**Instructions to follow:**
All of the data should be restated exactly as it stands.

**Data:**
::::::
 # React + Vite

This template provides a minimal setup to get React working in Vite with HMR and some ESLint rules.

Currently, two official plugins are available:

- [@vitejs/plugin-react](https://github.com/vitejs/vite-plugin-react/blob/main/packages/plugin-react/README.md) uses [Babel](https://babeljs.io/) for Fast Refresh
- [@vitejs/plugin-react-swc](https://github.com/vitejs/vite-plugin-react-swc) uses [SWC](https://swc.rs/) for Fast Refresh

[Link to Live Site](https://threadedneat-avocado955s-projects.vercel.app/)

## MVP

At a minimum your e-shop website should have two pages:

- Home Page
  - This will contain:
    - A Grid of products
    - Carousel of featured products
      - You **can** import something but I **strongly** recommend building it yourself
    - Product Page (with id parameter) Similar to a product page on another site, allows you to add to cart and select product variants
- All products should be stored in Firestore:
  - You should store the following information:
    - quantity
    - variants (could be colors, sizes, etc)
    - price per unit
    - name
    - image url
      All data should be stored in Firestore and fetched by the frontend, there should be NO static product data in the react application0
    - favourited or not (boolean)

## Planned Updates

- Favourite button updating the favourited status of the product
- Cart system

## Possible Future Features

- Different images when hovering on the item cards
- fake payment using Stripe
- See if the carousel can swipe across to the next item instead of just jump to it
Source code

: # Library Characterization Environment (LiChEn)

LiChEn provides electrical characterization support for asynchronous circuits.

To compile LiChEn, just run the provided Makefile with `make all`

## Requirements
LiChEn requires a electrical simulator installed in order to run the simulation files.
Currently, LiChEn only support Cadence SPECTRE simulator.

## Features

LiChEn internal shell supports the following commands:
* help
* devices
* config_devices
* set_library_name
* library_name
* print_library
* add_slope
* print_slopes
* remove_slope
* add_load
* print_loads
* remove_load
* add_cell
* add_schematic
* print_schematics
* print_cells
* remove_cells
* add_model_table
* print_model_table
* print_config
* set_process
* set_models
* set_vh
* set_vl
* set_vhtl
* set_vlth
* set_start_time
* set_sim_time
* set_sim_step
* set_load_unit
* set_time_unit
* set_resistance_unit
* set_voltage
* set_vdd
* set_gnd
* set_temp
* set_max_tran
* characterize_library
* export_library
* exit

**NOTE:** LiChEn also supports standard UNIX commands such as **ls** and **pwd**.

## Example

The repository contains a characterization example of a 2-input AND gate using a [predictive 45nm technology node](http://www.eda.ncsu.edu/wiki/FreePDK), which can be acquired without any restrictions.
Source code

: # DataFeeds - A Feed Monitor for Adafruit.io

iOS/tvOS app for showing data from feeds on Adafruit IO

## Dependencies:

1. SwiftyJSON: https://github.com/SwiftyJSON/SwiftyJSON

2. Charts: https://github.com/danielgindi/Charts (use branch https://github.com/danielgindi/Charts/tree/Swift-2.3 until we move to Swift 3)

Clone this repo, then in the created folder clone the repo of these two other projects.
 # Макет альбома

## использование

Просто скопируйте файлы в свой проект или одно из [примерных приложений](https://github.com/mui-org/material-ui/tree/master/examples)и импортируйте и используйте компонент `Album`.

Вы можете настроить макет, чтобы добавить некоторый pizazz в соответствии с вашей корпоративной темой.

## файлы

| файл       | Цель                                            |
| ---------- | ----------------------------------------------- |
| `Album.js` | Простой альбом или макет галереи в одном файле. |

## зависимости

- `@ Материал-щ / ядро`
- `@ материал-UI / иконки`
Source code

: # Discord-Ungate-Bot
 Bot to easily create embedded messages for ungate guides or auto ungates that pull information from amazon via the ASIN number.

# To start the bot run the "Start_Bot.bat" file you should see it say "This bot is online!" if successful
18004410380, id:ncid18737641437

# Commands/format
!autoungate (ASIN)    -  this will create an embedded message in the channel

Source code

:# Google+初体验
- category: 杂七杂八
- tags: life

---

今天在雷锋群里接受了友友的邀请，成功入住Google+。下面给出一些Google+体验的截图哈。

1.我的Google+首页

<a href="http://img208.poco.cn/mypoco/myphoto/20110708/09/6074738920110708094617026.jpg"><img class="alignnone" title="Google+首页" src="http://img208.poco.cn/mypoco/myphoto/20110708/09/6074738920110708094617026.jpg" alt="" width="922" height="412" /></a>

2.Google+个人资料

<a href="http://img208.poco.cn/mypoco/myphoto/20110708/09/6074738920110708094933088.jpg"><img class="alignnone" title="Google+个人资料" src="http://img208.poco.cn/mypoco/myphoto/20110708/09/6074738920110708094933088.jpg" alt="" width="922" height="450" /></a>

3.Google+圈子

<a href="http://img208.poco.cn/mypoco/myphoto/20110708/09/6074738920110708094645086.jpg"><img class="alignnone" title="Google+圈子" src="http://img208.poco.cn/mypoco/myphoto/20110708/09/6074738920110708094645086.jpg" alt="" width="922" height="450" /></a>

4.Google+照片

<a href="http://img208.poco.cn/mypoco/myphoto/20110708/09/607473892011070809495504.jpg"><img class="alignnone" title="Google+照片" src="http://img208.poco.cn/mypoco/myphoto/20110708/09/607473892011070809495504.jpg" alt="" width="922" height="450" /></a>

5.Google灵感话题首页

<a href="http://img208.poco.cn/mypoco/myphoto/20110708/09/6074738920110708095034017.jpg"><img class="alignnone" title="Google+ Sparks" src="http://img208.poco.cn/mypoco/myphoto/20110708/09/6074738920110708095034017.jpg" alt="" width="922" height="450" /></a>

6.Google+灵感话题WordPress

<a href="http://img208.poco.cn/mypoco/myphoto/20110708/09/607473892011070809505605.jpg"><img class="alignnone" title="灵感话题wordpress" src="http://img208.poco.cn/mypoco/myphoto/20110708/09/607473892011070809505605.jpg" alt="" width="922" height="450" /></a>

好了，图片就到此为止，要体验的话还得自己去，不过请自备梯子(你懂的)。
::::::
**Output for this task:**
 # React + Vite

This template provides a minimal setup to get React working in Vite with HMR and some ESLint rules.

Currently, two official plugins are available:

- [@vitejs/plugin-react](https://github.com/vitejs/vite-plugin-react/blob/main/packages/plugin-react/README.md) uses [Babel](https://babeljs.io/) for Fast Refresh
- [@vitejs/plugin-react-swc](https://github.com/vitejs/vite-plugin-react-swc) uses [SWC](https://swc.rs/) for Fast Refresh

[Link to Live Site](https://threadedneat-avocado955s-projects.vercel.app/)

## MVP

At a minimum your e-shop website should have two pages:

- Home Page
  - This will contain:
    - A Grid of products
    - Carousel of featured products
      - You **can** import something but I **strongly** recommend building it yourself
    - Product Page (with id parameter) Similar to a product page on another site, allows you to add to cart and select product variants
- All products should be stored in Firestore:
  - You should store the following information:
    - quantity
    - variants (could be colors, sizes, etc)
    - price per unit
    - name
    - image url
      All data should be stored in Firestore and fetched by the frontend, there should be NO static product data in the react application0
    - favourited or not (boolean)

## Planned Updates

- Favourite button updating the favourited status of the product
- Cart system

## Possible Future Features

- Different images when hovering on the item cards
- fake payment using Stripe
- See if the carousel can swipe across to the next item instead of just jump to it
Source code

: # Library Characterization Environment (LiChEn)

LiChEn provides electrical characterization support for asynchronous circuits.

To compile LiChEn, just run the provided Makefile with `make all`

## Requirements
LiChEn requires a electrical simulator installed in order to run the simulation files.
Currently, LiChEn only support Cadence SPECTRE simulator.

## Features

LiChEn internal shell supports the following commands:
* help
* devices
* config_devices
* set_library_name
* library_name
* print_library
* add_slope
* print_slopes
* remove_slope
* add_load
* print_loads
* remove_load
* add_cell
* add_schematic
* print_schematics
* print_cells
* remove_cells
* add_model_table
* print_model_table
* print_config
* set_process
* set_models
* set_vh
* set_vl
* set_vhtl
* set_vlth
* set_start_time
* set_sim_time
* set_sim_step
* set_load_unit
* set_time_unit
* set_resistance_unit
* set_voltage
* set_vdd
* set_gnd
* set_temp
* set_max_tran
* characterize_library
* export_library
* exit

**NOTE:** LiChEn also supports standard UNIX commands such as **ls** and **pwd**.

## Example

The repository contains a characterization example of a 2-input AND gate using a [predictive 45nm technology node](http://www.eda.ncsu.edu/wiki/FreePDK), which can be acquired without any restrictions.
Source code

: # DataFeeds - A Feed Monitor for Adafruit.io

iOS/tvOS app for showing data from feeds on Adafruit IO

## Dependencies:

1. SwiftyJSON: https://github.com/SwiftyJSON/SwiftyJSON

2. Charts: https://github.com/danielgindi/Charts (use branch https://github.com/danielgindi/Charts/tree/Swift-2.3 until we move to Swift 3)

Clone this repo, then in the created folder clone the repo of these two other projects.
 # Макет альбома

## использование

Просто скопируйте файлы в свой проект или одно из [примерных приложений](https://github.com/mui-org/material-ui/tree/master/examples)и импортируйте и используйте компонент `Album`.

Вы можете настроить макет, чтобы добавить некоторый pizazz в соответствии с вашей корпоративной темой.

## файлы

| файл       | Цель                                            |
| ---------- | ----------------------------------------------- |
| `Album.js` | Простой альбом или макет галереи в одном файле. |

## зависимости

- `@ Материал-щ / ядро`
- `@ материал-UI / иконки`
Source code

: # Discord-Ungate-Bot
 Bot to easily create embedded messages for ungate guides or auto ungates that pull information from amazon via the ASIN number.

# To start the bot run the "Start_Bot.bat" file you should see it say "This bot is online!" if successful
18004410380, id:ncid18737641437

# Commands/format
!autoungate (ASIN)    -  this will create an embedded message in the channel

Source code

:# Google+初体验
- category: 杂七杂八
- tags: life

---

今天在雷锋群里接受了友友的邀请，成功入住Google+。下面给出一些Google+体验的截图哈。

1.我的Google+首页

<a href="http://img208.poco.cn/mypoco/myphoto/20110708/09/6074738920110708094617026.jpg"><img class="alignnone" title="Google+首页" src="http://img208.poco.cn/mypoco/myphoto/20110708/09/6074738920110708094617026.jpg" alt="" width="922" height="412" /></a>

2.Google+个人资料

<a href="http://img208.poco.cn/mypoco/myphoto/20110708/09/6074738920110708094933088.jpg"><img class="alignnone" title="Google+个人资料" src="http://img208.poco.cn/mypoco/myphoto/20110708/09/6074738920110708094933088.jpg" alt="" width="922" height="450" /></a>

3.Google+圈子

<a href="http://img208.poco.cn/mypoco/myphoto/20110708/09/6074738920110708094645086.jpg"><img class="alignnone" title="Google+圈子" src="http://img208.poco.cn/mypoco/myphoto/20110708/09/6074738920110708094645086.jpg" alt="" width="922" height="450" /></a>

4.Google+照片

<a href="http://img208.poco.cn/mypoco/myphoto/20110708/09/607473892011070809495504.jpg"><img class="alignnone" title="Google+照片" src="http://img208.poco.cn/mypoco/myphoto/20110708/09/607473892011070809495504.jpg" alt="" width="922" height="450" /></a>

5.Google灵感话题首页

<a href="http://img208.poco.cn/mypoco/myphoto/20110708/09/6074738920110708095034017.jpg"><img class="alignnone" title="Google+ Sparks" src="http://img208.poco.cn/mypoco/myphoto/20110708/09/6074738920110708095034017.jpg" alt="" width="922" height="450" /></a>

6.Google+灵感话题WordPress

<a href="http://img208.poco.cn/mypoco/myphoto/20110708/09/607473892011070809505605.jpg"><img class="alignnone" title="灵感话题wordpress" src="http://img208.poco.cn/mypoco/myphoto/20110708/09/607473892011070809505605.jpg" alt="" width="922" height="450" /></a>

好了，图片就到此为止，要体验的话还得自己去，不过请自备梯子(你懂的)。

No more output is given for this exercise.